### Work instruction
Please transcribe the data that follows exactly, from its first line through the line that contains "(thin ~ single".

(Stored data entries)
=== Section Start ===
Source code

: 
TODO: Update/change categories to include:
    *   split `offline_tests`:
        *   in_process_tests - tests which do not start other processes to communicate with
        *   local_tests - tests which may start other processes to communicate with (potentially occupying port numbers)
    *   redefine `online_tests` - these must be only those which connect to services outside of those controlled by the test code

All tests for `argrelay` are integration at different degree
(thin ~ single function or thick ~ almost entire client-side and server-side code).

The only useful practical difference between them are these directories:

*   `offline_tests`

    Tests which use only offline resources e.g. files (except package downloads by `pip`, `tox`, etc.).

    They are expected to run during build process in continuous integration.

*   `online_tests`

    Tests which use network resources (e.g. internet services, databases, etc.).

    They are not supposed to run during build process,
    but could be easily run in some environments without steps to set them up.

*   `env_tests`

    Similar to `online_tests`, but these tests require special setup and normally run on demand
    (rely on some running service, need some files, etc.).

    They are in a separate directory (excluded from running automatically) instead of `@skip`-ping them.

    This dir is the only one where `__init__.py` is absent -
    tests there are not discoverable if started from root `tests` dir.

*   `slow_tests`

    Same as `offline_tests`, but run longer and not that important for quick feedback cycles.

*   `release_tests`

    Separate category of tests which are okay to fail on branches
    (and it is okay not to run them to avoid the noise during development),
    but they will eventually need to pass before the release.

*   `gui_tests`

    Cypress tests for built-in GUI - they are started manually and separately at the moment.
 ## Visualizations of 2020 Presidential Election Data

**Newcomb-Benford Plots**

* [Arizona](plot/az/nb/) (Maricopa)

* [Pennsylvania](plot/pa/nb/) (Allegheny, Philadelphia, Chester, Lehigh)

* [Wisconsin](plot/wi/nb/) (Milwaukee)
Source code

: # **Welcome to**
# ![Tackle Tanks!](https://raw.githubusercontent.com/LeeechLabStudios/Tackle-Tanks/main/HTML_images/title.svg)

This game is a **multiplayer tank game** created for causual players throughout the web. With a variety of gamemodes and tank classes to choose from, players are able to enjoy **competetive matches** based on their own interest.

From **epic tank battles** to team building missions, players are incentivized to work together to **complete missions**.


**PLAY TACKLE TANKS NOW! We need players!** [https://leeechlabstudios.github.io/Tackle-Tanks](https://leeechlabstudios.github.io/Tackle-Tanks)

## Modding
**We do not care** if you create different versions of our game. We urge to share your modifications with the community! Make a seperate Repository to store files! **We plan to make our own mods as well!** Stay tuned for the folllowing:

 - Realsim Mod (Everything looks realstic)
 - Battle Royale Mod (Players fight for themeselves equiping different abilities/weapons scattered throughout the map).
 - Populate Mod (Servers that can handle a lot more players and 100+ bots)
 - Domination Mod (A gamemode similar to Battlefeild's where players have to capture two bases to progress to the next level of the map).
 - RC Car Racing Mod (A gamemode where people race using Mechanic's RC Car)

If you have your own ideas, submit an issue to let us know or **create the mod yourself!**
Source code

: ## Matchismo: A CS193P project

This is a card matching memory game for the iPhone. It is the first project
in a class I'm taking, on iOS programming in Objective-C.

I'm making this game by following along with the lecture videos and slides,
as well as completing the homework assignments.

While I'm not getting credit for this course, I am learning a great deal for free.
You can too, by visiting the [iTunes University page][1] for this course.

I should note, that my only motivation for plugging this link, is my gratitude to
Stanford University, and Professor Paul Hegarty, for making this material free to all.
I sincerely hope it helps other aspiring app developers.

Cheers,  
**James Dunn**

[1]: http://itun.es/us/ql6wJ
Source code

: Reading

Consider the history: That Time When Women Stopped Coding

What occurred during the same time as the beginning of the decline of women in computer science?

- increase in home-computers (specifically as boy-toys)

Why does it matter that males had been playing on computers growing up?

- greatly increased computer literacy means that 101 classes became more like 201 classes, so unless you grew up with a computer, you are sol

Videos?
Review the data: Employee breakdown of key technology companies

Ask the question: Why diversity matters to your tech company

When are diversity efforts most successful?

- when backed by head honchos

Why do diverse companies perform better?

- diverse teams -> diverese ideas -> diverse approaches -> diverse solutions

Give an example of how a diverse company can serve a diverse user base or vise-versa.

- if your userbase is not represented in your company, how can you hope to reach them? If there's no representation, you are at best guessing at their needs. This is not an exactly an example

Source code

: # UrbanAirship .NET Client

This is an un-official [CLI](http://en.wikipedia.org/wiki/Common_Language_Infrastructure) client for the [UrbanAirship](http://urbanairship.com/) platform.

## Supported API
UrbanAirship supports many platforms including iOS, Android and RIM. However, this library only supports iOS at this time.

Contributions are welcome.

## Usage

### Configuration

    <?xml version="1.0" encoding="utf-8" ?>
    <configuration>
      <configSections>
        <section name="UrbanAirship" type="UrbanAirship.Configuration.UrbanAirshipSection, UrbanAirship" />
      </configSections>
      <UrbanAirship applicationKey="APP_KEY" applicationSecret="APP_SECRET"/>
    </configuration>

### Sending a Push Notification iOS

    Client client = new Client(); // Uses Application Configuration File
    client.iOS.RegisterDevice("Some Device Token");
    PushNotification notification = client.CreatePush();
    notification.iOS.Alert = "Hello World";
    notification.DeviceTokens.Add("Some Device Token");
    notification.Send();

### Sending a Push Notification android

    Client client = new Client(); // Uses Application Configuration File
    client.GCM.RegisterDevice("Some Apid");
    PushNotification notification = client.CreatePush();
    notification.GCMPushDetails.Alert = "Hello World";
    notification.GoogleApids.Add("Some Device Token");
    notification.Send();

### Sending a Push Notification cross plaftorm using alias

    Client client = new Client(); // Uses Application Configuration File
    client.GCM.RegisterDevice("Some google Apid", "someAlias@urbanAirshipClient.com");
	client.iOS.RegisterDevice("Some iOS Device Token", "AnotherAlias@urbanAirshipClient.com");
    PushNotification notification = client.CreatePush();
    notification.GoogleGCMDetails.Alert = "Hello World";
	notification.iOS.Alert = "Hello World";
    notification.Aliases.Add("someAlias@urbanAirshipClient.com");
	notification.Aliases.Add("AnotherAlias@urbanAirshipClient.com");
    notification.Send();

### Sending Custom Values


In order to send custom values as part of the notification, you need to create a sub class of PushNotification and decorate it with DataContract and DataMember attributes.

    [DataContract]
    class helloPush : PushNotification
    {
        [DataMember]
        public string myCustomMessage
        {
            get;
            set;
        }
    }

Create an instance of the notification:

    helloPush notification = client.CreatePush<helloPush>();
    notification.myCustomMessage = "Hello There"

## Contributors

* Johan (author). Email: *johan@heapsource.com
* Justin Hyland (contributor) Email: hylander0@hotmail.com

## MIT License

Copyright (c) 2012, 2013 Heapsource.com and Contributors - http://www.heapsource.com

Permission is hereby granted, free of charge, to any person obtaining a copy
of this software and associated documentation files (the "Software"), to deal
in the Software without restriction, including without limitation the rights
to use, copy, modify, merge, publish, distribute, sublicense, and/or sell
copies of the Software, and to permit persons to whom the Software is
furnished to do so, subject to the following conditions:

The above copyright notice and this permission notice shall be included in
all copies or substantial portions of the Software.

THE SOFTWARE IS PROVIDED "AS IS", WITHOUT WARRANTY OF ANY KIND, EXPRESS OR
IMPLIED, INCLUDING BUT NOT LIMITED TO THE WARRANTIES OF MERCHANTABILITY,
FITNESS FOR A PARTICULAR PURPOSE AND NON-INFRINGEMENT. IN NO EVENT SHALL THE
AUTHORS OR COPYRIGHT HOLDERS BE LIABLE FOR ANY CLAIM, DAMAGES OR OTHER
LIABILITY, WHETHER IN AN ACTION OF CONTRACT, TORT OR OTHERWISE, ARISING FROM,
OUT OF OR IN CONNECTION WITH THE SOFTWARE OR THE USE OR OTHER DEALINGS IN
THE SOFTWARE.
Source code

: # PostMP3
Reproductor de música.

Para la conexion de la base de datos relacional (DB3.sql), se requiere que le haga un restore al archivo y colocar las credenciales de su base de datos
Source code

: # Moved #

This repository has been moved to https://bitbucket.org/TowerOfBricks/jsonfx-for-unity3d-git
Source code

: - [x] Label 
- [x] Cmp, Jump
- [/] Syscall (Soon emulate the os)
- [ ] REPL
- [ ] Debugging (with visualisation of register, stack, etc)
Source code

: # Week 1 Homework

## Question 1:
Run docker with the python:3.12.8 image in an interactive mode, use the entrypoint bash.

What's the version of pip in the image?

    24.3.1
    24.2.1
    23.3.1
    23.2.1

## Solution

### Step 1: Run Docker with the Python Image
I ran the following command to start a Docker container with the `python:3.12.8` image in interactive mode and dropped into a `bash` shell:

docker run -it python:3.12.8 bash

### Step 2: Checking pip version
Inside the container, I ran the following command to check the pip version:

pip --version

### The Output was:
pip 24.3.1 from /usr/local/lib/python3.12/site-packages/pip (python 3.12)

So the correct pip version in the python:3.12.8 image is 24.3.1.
=== Section End ===
### Final answer
Source code

: 
TODO: Update/change categories to include:
    *   split `offline_tests`:
        *   in_process_tests - tests which do not start other processes to communicate with
        *   local_tests - tests which may start other processes to communicate with (potentially occupying port numbers)
    *   redefine `online_tests` - these must be only those which connect to services outside of those controlled by the test code

All tests for `argrelay` are integration at different degree
(thin ~ single function or thick ~ almost entire client-side and server-side code).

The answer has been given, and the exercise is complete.